Watch out for small differences
It has always been difficult to meet regulations for both Stark and the antikickback statute, and it looks like the new value-based care rules won’t be any different, some experts say. The CMS rule focuses on how the new exceptions to Stark will work, and the OIG rule outlines the new safe harbors to the antikickback statute.
“There are some circumstances where OIG says we are not aligned with CMS and were more restrictive in some of these arrangements because they are still worried about fraud and abuse,” said Kathleen McDermott, an attorney with Morgan Lewis. “It remains to be seen if these changes are a disincentive.”
For example, both rules offer protection for a "care coordination" value-based deal where a hospital and physician exchange items or services. The OIG proposed rule requires the physician to pay the hospital 15% of the cost for any items and services provided under the deal, but the CMS rule does not contain such a requirement.
OIG does say it will take into account any comments that CMS gets for its rule, because the agency wants to closely align its own rule with CMS. The comment period runs for 75 days after the rules are published in the federal register Oct. 17.
However, these differences between the rules may be a feature, not a bug.
A Stark Law exception only applies to the providers that can include a hospital and a physician, while a safe harbor can apply to anyone, said Albert Shay, a partner with Morgan Lewis.
"When you put the exceptions and the safe harbors side by side there are a lot more requirements to meet under safe harbor than the exceptions," he said.

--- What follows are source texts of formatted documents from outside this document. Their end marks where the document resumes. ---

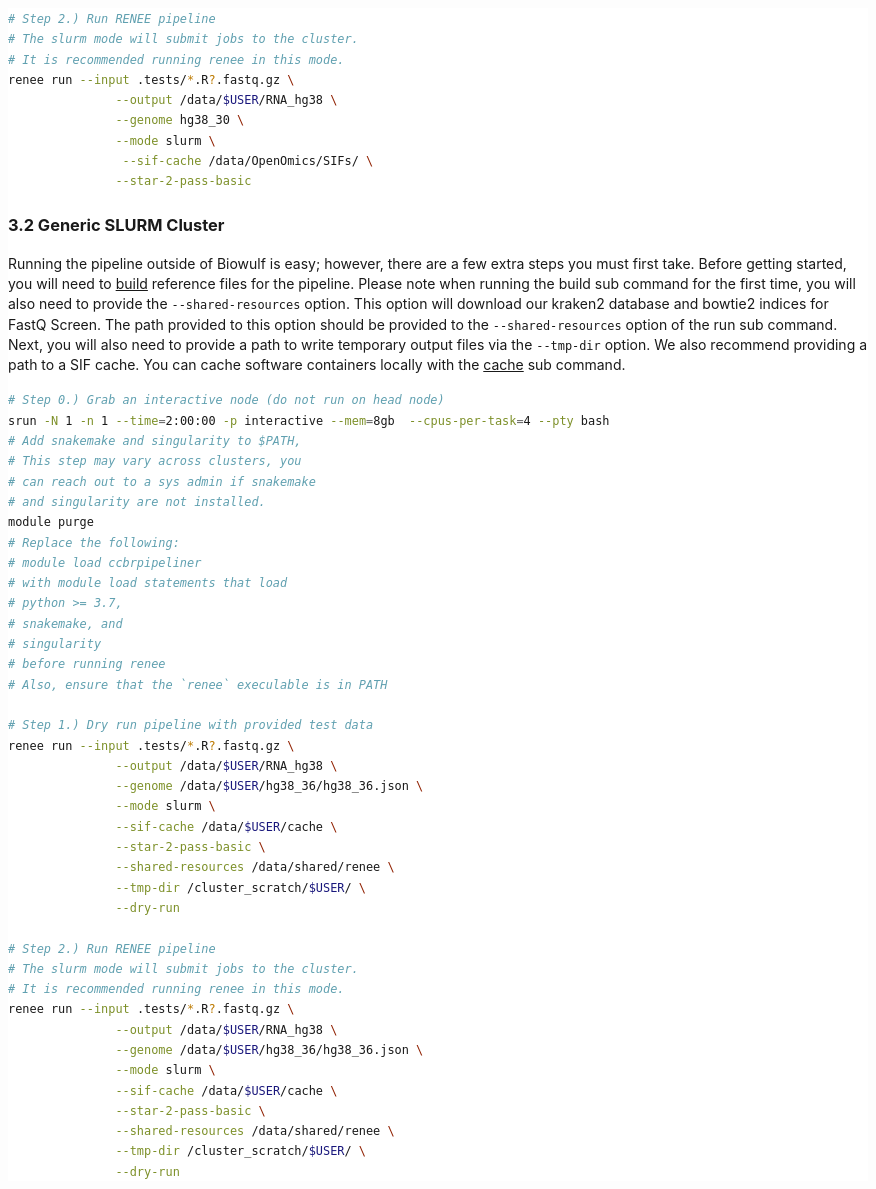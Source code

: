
 ```bash
# Step 2.) Run RENEE pipeline
# The slurm mode will submit jobs to the cluster.
# It is recommended running renee in this mode.
renee run --input .tests/*.R?.fastq.gz \
               --output /data/$USER/RNA_hg38 \
               --genome hg38_30 \
               --mode slurm \
                --sif-cache /data/OpenOmics/SIFs/ \
               --star-2-pass-basic
```

### 3.2 Generic SLURM Cluster

Running the pipeline outside of Biowulf is easy; however, there are a few extra steps you must first take. Before getting started, you will need to [build](../TLDR-RNA-seq/#3-building-reference-files) reference files for the pipeline. Please note when running the build sub command for the first time, you will also need to provide the `--shared-resources` option. This option will download our kraken2 database and bowtie2 indices for FastQ Screen. The path provided to this option should be provided to the `--shared-resources` option of the run sub command. Next, you will also need to provide a path to write temporary output files via the `--tmp-dir` option. We also recommend providing a path to a SIF cache. You can cache software containers locally with the [cache](../cache/) sub command.

```bash
# Step 0.) Grab an interactive node (do not run on head node)
srun -N 1 -n 1 --time=2:00:00 -p interactive --mem=8gb  --cpus-per-task=4 --pty bash
# Add snakemake and singularity to $PATH,
# This step may vary across clusters, you
# can reach out to a sys admin if snakemake
# and singularity are not installed.
module purge
# Replace the following:
# module load ccbrpipeliner
# with module load statements that load
# python >= 3.7,
# snakemake, and
# singularity
# before running renee
# Also, ensure that the `renee` execulable is in PATH

# Step 1.) Dry run pipeline with provided test data
renee run --input .tests/*.R?.fastq.gz \
               --output /data/$USER/RNA_hg38 \
               --genome /data/$USER/hg38_36/hg38_36.json \
               --mode slurm \
               --sif-cache /data/$USER/cache \
               --star-2-pass-basic \
               --shared-resources /data/shared/renee \
               --tmp-dir /cluster_scratch/$USER/ \
               --dry-run

# Step 2.) Run RENEE pipeline
# The slurm mode will submit jobs to the cluster.
# It is recommended running renee in this mode.
renee run --input .tests/*.R?.fastq.gz \
               --output /data/$USER/RNA_hg38 \
               --genome /data/$USER/hg38_36/hg38_36.json \
               --mode slurm \
               --sif-cache /data/$USER/cache \
               --star-2-pass-basic \
               --shared-resources /data/shared/renee \
               --tmp-dir /cluster_scratch/$USER/ \
               --dry-run
```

However, the Stark Law is much more strict if a provider doesn't meet all of the requirements.
"You are either in bounds or out of bounds, even if (you are) a little out of bounds," Shay said. That is why the Stark Law has been so challenging for so many providers. It is that strict liability nature.
How much risk can you take?
The rules offer three new safe harbors and exceptions for value-based care that differ based on the level of financial risk.
One of the deals focuses on “care coordination” arrangements between providers that could let them share any information or services. Neither provider has to take on any financial risk. Another exception and safe harbor enables providers to take on some “downside” risk.
For example, a value-based enterprise could be at substantial downside risk through “an agreement with a payor to assume a percentage of shared losses for items and services provided in connection with hip replacements to the target patient population,” the OIG rule said.
Another exception and safe harbor are for “full financial risk,” where the physician is financially responsible for the cost of all items and services for each patient during the deal.
CMS and the Department of Health and Human Services believe downside or full financial risk will be a motivator for providers to police themselves, said Shay.
However, the push for downside or full financial risk does create new questions of whether providers are fully ready to take on risk.
“It creates a barrier to entry for small and medium-size players because if you go fully at risk you have to invest in processes and personnel,” said Jesse Neil, healthcare attorney at law firm Waller.